Exercise directions: Scan the records for the string "contain" and copy every line that holds it.

[Saved entries]

━━━━━━━━━━━━━━━━

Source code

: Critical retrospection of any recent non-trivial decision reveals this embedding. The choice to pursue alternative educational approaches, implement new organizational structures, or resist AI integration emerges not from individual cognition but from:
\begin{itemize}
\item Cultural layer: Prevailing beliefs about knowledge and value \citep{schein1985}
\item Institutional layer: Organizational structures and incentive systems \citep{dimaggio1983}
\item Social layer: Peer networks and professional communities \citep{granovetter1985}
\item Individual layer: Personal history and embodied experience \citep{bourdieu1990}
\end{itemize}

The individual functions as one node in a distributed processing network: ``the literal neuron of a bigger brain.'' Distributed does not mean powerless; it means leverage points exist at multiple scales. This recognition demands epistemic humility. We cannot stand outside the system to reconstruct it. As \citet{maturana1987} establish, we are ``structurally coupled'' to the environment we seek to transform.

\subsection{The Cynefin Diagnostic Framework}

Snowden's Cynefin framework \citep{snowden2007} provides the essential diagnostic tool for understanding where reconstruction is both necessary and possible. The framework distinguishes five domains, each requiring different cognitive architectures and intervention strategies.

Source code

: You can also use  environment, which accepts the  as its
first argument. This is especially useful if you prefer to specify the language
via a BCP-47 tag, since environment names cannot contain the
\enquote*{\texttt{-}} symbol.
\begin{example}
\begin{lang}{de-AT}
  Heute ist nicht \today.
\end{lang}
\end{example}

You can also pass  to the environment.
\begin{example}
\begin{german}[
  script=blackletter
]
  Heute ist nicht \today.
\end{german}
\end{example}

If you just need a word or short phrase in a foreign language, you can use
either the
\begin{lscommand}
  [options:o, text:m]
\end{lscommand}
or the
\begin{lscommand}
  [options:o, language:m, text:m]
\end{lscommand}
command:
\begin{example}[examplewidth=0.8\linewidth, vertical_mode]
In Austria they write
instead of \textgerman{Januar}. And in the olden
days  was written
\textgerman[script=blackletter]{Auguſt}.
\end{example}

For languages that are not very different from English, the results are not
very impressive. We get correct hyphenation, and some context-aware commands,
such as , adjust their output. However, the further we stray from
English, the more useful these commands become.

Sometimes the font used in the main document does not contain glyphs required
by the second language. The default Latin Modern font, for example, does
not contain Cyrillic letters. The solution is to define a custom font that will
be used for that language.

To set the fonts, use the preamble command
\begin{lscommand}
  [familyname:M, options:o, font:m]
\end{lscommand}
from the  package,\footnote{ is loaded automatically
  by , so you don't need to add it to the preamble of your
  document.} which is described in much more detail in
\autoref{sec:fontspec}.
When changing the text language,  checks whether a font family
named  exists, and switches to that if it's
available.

━━━━━━━━━━━━━━━━

Answer to the problem:
via a BCP-47 tag, since environment names cannot contain the
Sometimes the font used in the main document does not contain glyphs required
not contain Cyrillic letters. The solution is to define a custom font that will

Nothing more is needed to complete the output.